In a market-driven environment, companies are forced to grapple with disparities between forecasted demands, customer orders and actual demand. Customer orders are not representative of actual demand since sales conversion depends on many factors like reliability of leads, effectiveness of sales teams, etc. which means that the entire market potential has not been tapped.
Inventory Management does not merely mean replenishment but strategic optimization of inventory levels based on historical data, projected demands and manufacturing capacity. Sub-optimal inventory management could result in excess inventory pile-up at the warehouse or a scenario where the customer order cannot be met completely. Managing inventory is very much akin to walking a tight-rope – slip this way or that, the outcome is undesirable.
Finance teams usually view inventory as a cost to be managed and tend to apply blanket inventory-reduction targets across the board. This is not operationally sound since sudden spikes in demand always loom large and so inventory planning must account for such unpredictable uncertainties.
Supply Chain Design Factors
It is also important to understand the relationship between supply chain design factors and inventory pile-up.
Demand shaping involves strategies like attractive pricing, cost reduction and new product introduction to ensure price competitiveness in the market. Usually, these programs are undertaken to match
demand to planned supply and used to address bad forecasting. This strategy runs counter to market-pull and could yield inventory build-up. Activities like item master additions and trade route lengthening result in accrual of unnecessary inventory.
Vendor-managed inventory policy changes, increasing the number of supply chain nodes and outsourcing of critical activities are often looked at as means to improve effciency across the supply chain. These actions could lead to increased inventory levels if they are not monitored and controlled.
Risk management is a crucial part of inventory optimization. Manufacturing processes are not always a 100% reliable and could operate at varying velocities. Sudden plunges in demand can result in huge stockpiles of Finished goods remaining unsold. These risks need to be accounted for while designing inventory optimization models.

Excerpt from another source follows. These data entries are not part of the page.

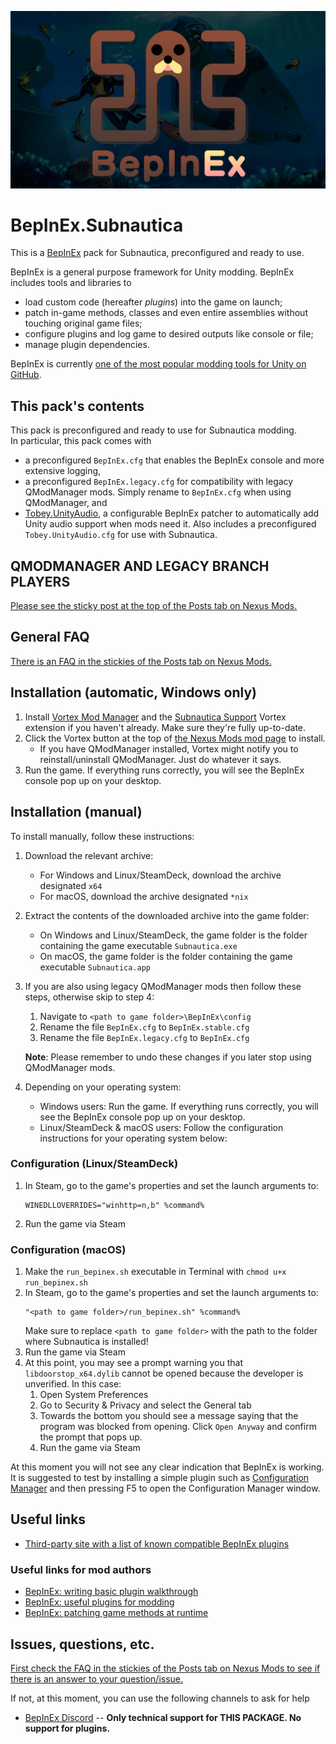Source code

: ![BepInEx logo](assets/logo.png)

# BepInEx.Subnautica

This is a [BepInEx](https://github.com/BepInEx/BepInEx) pack for Subnautica, preconfigured and ready to use.

BepInEx is a general purpose framework for Unity modding. BepInEx includes tools and libraries to

-   load custom code (hereafter _plugins_) into the game on launch;
-   patch in-game methods, classes and even entire assemblies without touching original game files;
-   configure plugins and log game to desired outputs like console or file;
-   manage plugin dependencies.

BepInEx is currently [one of the most popular modding tools for Unity on GitHub](https://github.com/topics/modding?o=desc&s=stars).

## This pack's contents

This pack is preconfigured and ready to use for Subnautica modding.  
In particular, this pack comes with

- a preconfigured `BepInEx.cfg` that enables the BepInEx console and more extensive logging,
- a preconfigured `BepInEx.legacy.cfg` for compatibility with legacy QModManager mods. Simply rename to `BepInEx.cfg` when using QModManager, and
- [Tobey.UnityAudio](https://github.com/toebeann/Tobey.UnityAudio), a configurable BepInEx patcher to automatically add Unity audio support when mods need it. Also includes a preconfigured `Tobey.UnityAudio.cfg` for use with Subnautica.

## QMODMANAGER AND LEGACY BRANCH PLAYERS

[Please see the sticky post at the top of the Posts tab on Nexus Mods.](https://www.nexusmods.com/subnautica/mods/1108?tab=posts)

## General FAQ

[There is an FAQ in the stickies of the Posts tab on Nexus Mods.](https://www.nexusmods.com/subnautica/mods/1108?tab=posts)

## Installation (automatic, Windows only)

1. Install [Vortex Mod Manager](https://www.nexusmods.com/about/vortex/) and the [Subnautica Support](https://www.nexusmods.com/site/mods/202) Vortex extension if you haven't already. Make sure they're fully up-to-date.
2. Click the Vortex button at the top of [the Nexus Mods mod page](https://www.nexusmods.com/subnautica/mods/1108) to install.
    - If you have QModManager installed, Vortex might notify you to reinstall/uninstall QModManager. Just do whatever it says.
3. Run the game. If everything runs correctly, you will see the BepInEx console pop up on your desktop.

## Installation (manual)

To install manually, follow these instructions:

1. Download the relevant archive:
    - For Windows and Linux/SteamDeck, download the archive designated `x64`
    - For macOS, download the archive designated `*nix`
2. Extract the contents of the downloaded archive into the game folder:
    - On Windows and Linux/SteamDeck, the game folder is the folder containing the game executable `Subnautica.exe`
    - On macOS, the game folder is the folder containing the game executable `Subnautica.app`
3. If you are also using legacy QModManager mods then follow these steps, otherwise skip to step 4:
   1. Navigate to `<path to game folder>\BepInEx\config`
   2. Rename the file `BepInEx.cfg` to `BepInEx.stable.cfg`
   3. Rename the file `BepInEx.legacy.cfg` to `BepInEx.cfg`
   
   **Note**: Please remember to undo these changes if you later stop using QModManager mods.
4. Depending on your operating system:
    - Windows users: Run the game. If everything runs correctly, you will see the BepInEx console pop up on your desktop.
    - Linux/SteamDeck & macOS users: Follow the configuration instructions for your operating system below:

### Configuration (Linux/SteamDeck)

1. In Steam, go to the game's properties and set the launch arguments to:
    ```
    WINEDLLOVERRIDES="winhttp=n,b" %command%
    ```
2. Run the game via Steam

### Configuration (macOS)

1. Make the `run_bepinex.sh` executable in Terminal with `chmod u+x run_bepinex.sh`
2. In Steam, go to the game's properties and set the launch arguments to:
    ```
    "<path to game folder>/run_bepinex.sh" %command%
    ```
    Make sure to replace `<path to game folder>` with the path to the folder where Subnautica is installed!
3. Run the game via Steam
4. At this point, you may see a prompt warning you that `libdoorstop_x64.dylib` cannot be opened because the developer is unverified. In this case:
   1. Open System Preferences
   2. Go to Security & Privacy and select the General tab
   3. Towards the bottom you should see a message saying that the program was blocked from opening. Click `Open Anyway` and confirm the prompt that pops up.
   4. Run the game via Steam

At this moment you will not see any clear indication that BepInEx is working. It is suggested to test by installing a simple plugin such as [Configuration Manager](https://www.nexusmods.com/subnautica/mods/1112) and then pressing F5 to open the Configuration Manager window.

## Useful links

-   [Third-party site with a list of known compatible BepInEx plugins](https://ramuneneptune.github.io/modlists/sn.html)

### Useful links for mod authors

-   [BepInEx: writing basic plugin walkthrough](https://docs.bepinex.dev/articles/dev_guide/plugin_tutorial/)
-   [BepInEx: useful plugins for modding](https://docs.bepinex.dev/articles/dev_guide/dev_tools.html)
-   [BepInEx: patching game methods at runtime](https://docs.bepinex.dev/articles/dev_guide/runtime_patching.html)

## Issues, questions, etc.

[First check the FAQ in the stickies of the Posts tab on Nexus Mods to see if there is an answer to your question/issue.](https://www.nexusmods.com/subnautica/mods/1108?tab=posts)

If not, at this moment, you can use the following channels to ask for help

-   [BepInEx Discord](https://discord.gg/MpFEDAg) -- **Only technical support for THIS PACKAGE. No support for plugins.**
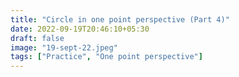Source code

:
 ```yaml
---
title: "Circle in one point perspective (Part 4)"
date: 2022-09-19T20:46:10+05:30
draft: false
image: "19-sept-22.jpeg"
tags: ["Practice", "One point perspective"]
---
```

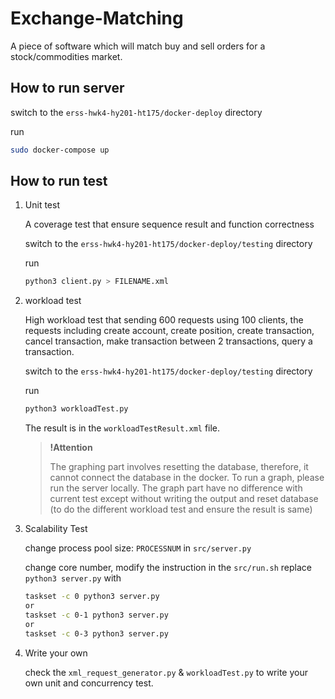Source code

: # Exchange-Matching

A piece of software which will match buy and sell orders for a stock/commodities market.

## How to run server

switch to the `erss-hwk4-hy201-ht175/docker-deploy` directory

run

```bash
sudo docker-compose up
```

## How to run test

1. Unit test

   A coverage test that ensure sequence result and function correctness

   switch to the `erss-hwk4-hy201-ht175/docker-deploy/testing` directory

   run

   ```bash
   python3 client.py > FILENAME.xml
   ```

2. workload test

   High workload test that sending 600 requests using 100 clients, the requests including create account, create position, create transaction, cancel transaction, make transaction between 2 transactions, query a transaction.

   switch to the `erss-hwk4-hy201-ht175/docker-deploy/testing` directory

   run

   ```bash
   python3 workloadTest.py
   ```

   The result is in the `workloadTestResult.xml` file.

   > **!Attention**
   >
   > The graphing part involves resetting the database, therefore, it cannot connect the database in the docker. To run a graph, please run the server locally. The graph part have no difference with current test except without writing the output and reset database (to do the different workload test and ensure the result is same)

3. Scalability Test

   change process pool size: `PROCESSNUM` in `src/server.py`

   change core number, modify the instruction in the `src/run.sh` replace `python3 server.py` with

   ```bash
   taskset -c 0 python3 server.py
   or
   taskset -c 0-1 python3 server.py
   or
   taskset -c 0-3 python3 server.py
   ```

   

4. Write your own

   check the `xml_request_generator.py` & `workloadTest.py` to write your own unit and concurrency test. 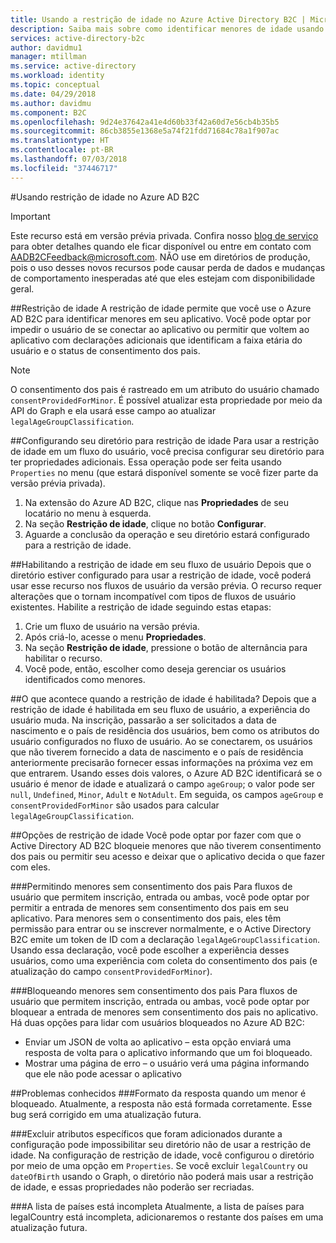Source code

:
 ```yaml
---
title: Usando a restrição de idade no Azure Active Directory B2C | Microsoft Docs
description: Saiba mais sobre como identificar menores de idade usando seu aplicativo.
services: active-directory-b2c
author: davidmu1
manager: mtillman
ms.service: active-directory
ms.workload: identity
ms.topic: conceptual
ms.date: 04/29/2018
ms.author: davidmu
ms.component: B2C
ms.openlocfilehash: 9d24e37642a41e4d60b33f42a60d7e56cb4b35b5
ms.sourcegitcommit: 86cb3855e1368e5a74f21fdd71684c78a1f907ac
ms.translationtype: HT
ms.contentlocale: pt-BR
ms.lasthandoff: 07/03/2018
ms.locfileid: "37446717"
---
```

#<a name="using-age-gating-in-azure-ad-b2c"></a>Usando restrição de idade no Azure AD B2C

>[!IMPORTANT]
>Este recurso está em versão prévia privada.  Confira nosso [blog de serviço](https://blogs.msdn.microsoft.com/azureadb2c/) para obter detalhes quando ele ficar disponível ou entre em contato com AADB2CFeedback@microsoft.com.  NÃO use em diretórios de produção, pois o uso desses novos recursos pode causar perda de dados e mudanças de comportamento inesperadas até que eles estejam com disponibilidade geral.  
>

##<a name="age-gating"></a>Restrição de idade
A restrição de idade permite que você use o Azure AD B2C para identificar menores em seu aplicativo.  Você pode optar por impedir o usuário de se conectar ao aplicativo ou permitir que voltem ao aplicativo com declarações adicionais que identificam a faixa etária do usuário e o status de consentimento dos pais.  

>[!NOTE]
>O consentimento dos pais é rastreado em um atributo do usuário chamado `consentProvidedForMinor`.  É possível atualizar esta propriedade por meio da API do Graph e ela usará esse campo ao atualizar `legalAgeGroupClassification`.
>

##<a name="setting-up-your-directory-for-age-gating"></a>Configurando seu diretório para restrição de idade
Para usar a restrição de idade em um fluxo do usuário, você precisa configurar seu diretório para ter propriedades adicionais. Essa operação pode ser feita usando `Properties` no menu (que estará disponível somente se você fizer parte da versão prévia privada).  
1. Na extensão do Azure AD B2C, clique nas **Propriedades** de seu locatário no menu à esquerda.
2. Na seção **Restrição de idade**, clique no botão **Configurar**.
3. Aguarde a conclusão da operação e seu diretório estará configurado para a restrição de idade.

##<a name="enabling-age-gating-in-your-user-flow"></a>Habilitando a restrição de idade em seu fluxo de usuário
Depois que o diretório estiver configurado para usar a restrição de idade, você poderá usar esse recurso nos fluxos de usuário da versão prévia.  O recurso requer alterações que o tornam incompatível com tipos de fluxos de usuário existentes.  Habilite a restrição de idade seguindo estas etapas:
1. Crie um fluxo de usuário na versão prévia.
2. Após criá-lo, acesse o menu **Propriedades**.
3. Na seção **Restrição de idade**, pressione o botão de alternância para habilitar o recurso.
4. Você pode, então, escolher como deseja gerenciar os usuários identificados como menores.

##<a name="what-does-enabling-age-gating-do"></a>O que acontece quando a restrição de idade é habilitada?
Depois que a restrição de idade é habilitada em seu fluxo de usuário, a experiência do usuário muda.  Na inscrição, passarão a ser solicitados a data de nascimento e o país de residência dos usuários, bem como os atributos do usuário configurados no fluxo de usuário.  Ao se conectarem, os usuários que não tiverem fornecido a data de nascimento e o país de residência anteriormente precisarão fornecer essas informações na próxima vez em que entrarem.  Usando esses dois valores, o Azure AD B2C identificará se o usuário é menor de idade e atualizará o campo `ageGroup`; o valor pode ser `null`, `Undefined`, `Minor`, `Adult` e `NotAdult`.  Em seguida, os campos `ageGroup` e `consentProvidedForMinor` são usados para calcular `legalAgeGroupClassification`. 

##<a name="age-gating-options"></a>Opções de restrição de idade
Você pode optar por fazer com que o Active Directory AD B2C bloqueie menores que não tiverem consentimento dos pais ou permitir seu acesso e deixar que o aplicativo decida o que fazer com eles.  

###<a name="allowing-minors-without-parental-consent"></a>Permitindo menores sem consentimento dos pais
Para fluxos de usuário que permitem inscrição, entrada ou ambas, você pode optar por permitir a entrada de menores sem consentimento dos pais em seu aplicativo.  Para menores sem o consentimento dos pais, eles têm permissão para entrar ou se inscrever normalmente, e o Active Directory B2C emite um token de ID com a declaração `legalAgeGroupClassification`.  Usando essa declaração, você pode escolher a experiência desses usuários, como uma experiência com coleta do consentimento dos pais (e atualização do campo `consentProvidedForMinor`).

###<a name="blocking-minors-without-parental-consent"></a>Bloqueando menores sem consentimento dos pais
Para fluxos de usuário que permitem inscrição, entrada ou ambas, você pode optar por bloquear a entrada de menores sem consentimento dos pais no aplicativo.  Há duas opções para lidar com usuários bloqueados no Azure AD B2C:
* Enviar um JSON de volta ao aplicativo – esta opção enviará uma resposta de volta para o aplicativo informando que um foi bloqueado.
* Mostrar uma página de erro – o usuário verá uma página informando que ele não pode acessar o aplicativo

##<a name="known-issues"></a>Problemas conhecidos
###<a name="format-for-the-response-when-a-minor-is-blocked"></a>Formato da resposta quando um menor é bloqueado.
Atualmente, a resposta não está formada corretamente. Esse bug será corrigido em uma atualização futura.

###<a name="deleting-specific-attributes-that-were-added-during-setup-can-make-your-directory-unable-to-use-age-gating"></a>Excluir atributos específicos que foram adicionados durante a configuração pode impossibilitar seu diretório não de usar a restrição de idade.
Na configuração de restrição de idade, você configurou o diretório por meio de uma opção em `Properties`.  Se você excluir `legalCountry` ou `dateOfBirth` usando o Graph, o diretório não poderá mais usar a restrição de idade, e essas propriedades não poderão ser recriadas.

###<a name="list-of-countries-is-incomplete"></a>A lista de países está incompleta
Atualmente, a lista de países para legalCountry está incompleta, adicionaremos o restante dos países em uma atualização futura.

In conclusion, inventory management becomes a crucial driver of supply chain efficiency. Businesses that leverage technology and planning organization in tandem achieve operational effectiveness and are well-poised when it comes to understanding customer demand, maintaining required service levels and remaining profitable overall. A confluence of customer-focus, technology and lean operations is a sure-shot recipe for global competitiveness and sustained success!